Quand vous dites professionnels, à qui faites-vous référence ?
T.V. : Justement, cela a été l’un des sujets de réflexion. Le but de ce travail était d’arriver à cibler ce qu’on estimait être des parties prenantes du travail de lutte ou de prise en charge des formes de pauvreté sur la ville. L’enjeu était par exemple d’arriver à donner la parole à des associations ou à des structures de petite taille, de quartier, qui sont souvent peu invitées dans les grandes réunions ou concertations.
C’est sur ce travail-là que vous avez participé ?
T.V. : Oui, ça a été mon domaine sur toute l’enquête. J’ai rencontré des centres sociaux, des collectifs de quartier, des associations de parents d’élèves, des structures de santé communautaire, des associations de locataires. Afin de penser les pauvretés dans leurs diverses formes, comme des phénomènes globaux qui ne sont pas liés juste à un problème d’accès à de la nourriture ou à des revenus suffisants.
Qu’avez-vous tiré de cette étude ?
T.V. : Nous avons vu une soixantaine d’acteurs pendant plusieurs mois. Les points de vue divergent, mais certains éléments ressortent quand même. D’abord, le fait que la précarité n’est pas qu’une question d’inégalité dans les revenus monétaires, mais aussi d’accès à la ville, à des services, à de l’emploi. Des situations qui s’aggravent selon l’isolement social, familial ou géographique des personnes. Puis, le constat qu’il y a des publics touchés par des formes croissantes de pauvreté. Ce qui revient, ce sont surtout les jeunes, les travailleurs, les personnes âgées et les femmes. Les quatre publics qui ressortent le plus des entretiens.

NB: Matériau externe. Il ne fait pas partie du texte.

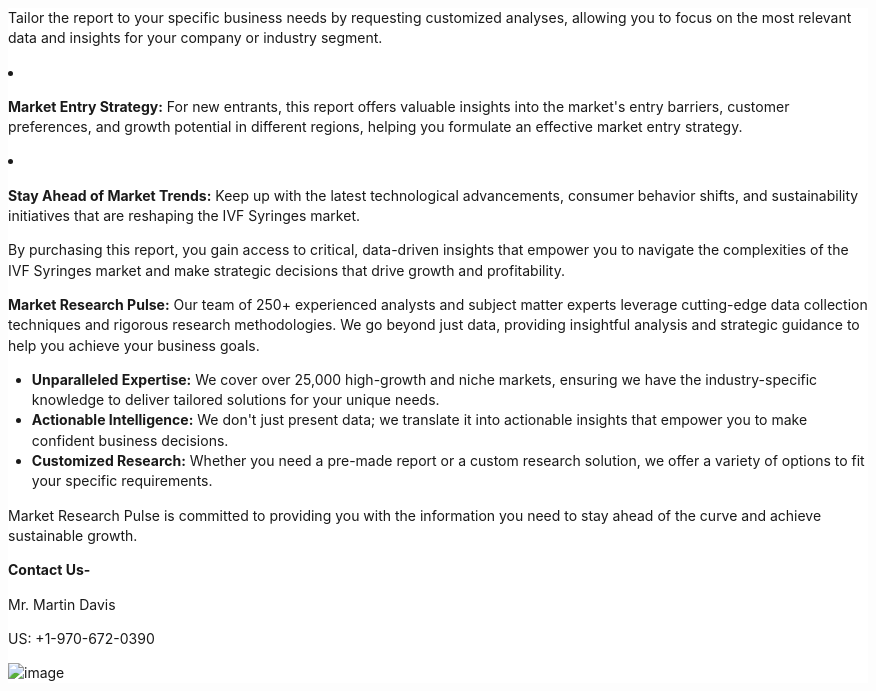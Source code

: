 Tailor the report to your specific business needs by requesting customized analyses, allowing you to focus on the most relevant data and insights for your company or industry segment.</p></li><li><p><strong>Market Entry Strategy:</strong> For new entrants, this report offers valuable insights into the market's entry barriers, customer preferences, and growth potential in different regions, helping you formulate an effective market entry strategy.</p></li><li><p><strong>Stay Ahead of Market Trends:</strong> Keep up with the latest technological advancements, consumer behavior shifts, and sustainability initiatives that are reshaping the IVF Syringes market.</p></li></ol><p>By purchasing this report, you gain access to critical, data-driven insights that empower you to navigate the complexities of the IVF Syringes market and make strategic decisions that drive growth and profitability.</p><p><strong>Market Research Pulse:</strong>&nbsp;Our team of 250+ experienced analysts and subject matter experts leverage cutting-edge data collection techniques and rigorous research methodologies. We go beyond just data, providing insightful analysis and strategic guidance to help you achieve your business goals.</p><ul><li><strong>Unparalleled Expertise:</strong>&nbsp;We cover over 25,000 high-growth and niche markets, ensuring we have the industry-specific knowledge to deliver tailored solutions for your unique needs.</li><li><strong>Actionable Intelligence:</strong>&nbsp;We don't just present data; we translate it into actionable insights that empower you to make confident business decisions.</li><li><strong>Customized Research:</strong>&nbsp;Whether you need a pre-made report or a custom research solution, we offer a variety of options to fit your specific requirements.</li></ul><p>Market Research Pulse is committed to providing you with the information you need to stay ahead of the curve and achieve sustainable growth.</p><p><strong>Contact Us-</strong></p><p>Mr. Martin Davis</p><p>US: +1-970-672-0390</p>
![image](https://github.com/user-attachments/assets/c64e1896-f5c7-4eda-bb07-416c96f41e58)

Ce sont de nouvelles formes de pauvreté ?
T.V. : Je suis toujours frileux à l’idée d’utiliser le terme « nouvelle », car ce sont des phénomènes qui existent depuis longtemps et que l’on a mis à jour ou qui sont réapparus. Exemple avec la précarisation de l’emploi, ce sont des formes qui existaient au XIXe ou au début du XXe siècle et qui ont été combattues avec la mise en place d’une sécurité sociale importante. Sécurité sociale détricotée depuis plusieurs dizaines d’années qui fait que la précarité de l’emploi revient. Pour les femmes, les personnes exilées, les jeunes, je ne sais pas si c’est forcément nouveau, en tout cas, les acteurs et les actrices sur le terrain le ressentent comme tel. Potentiellement, il y a même une arrivée plus importante de ces populations.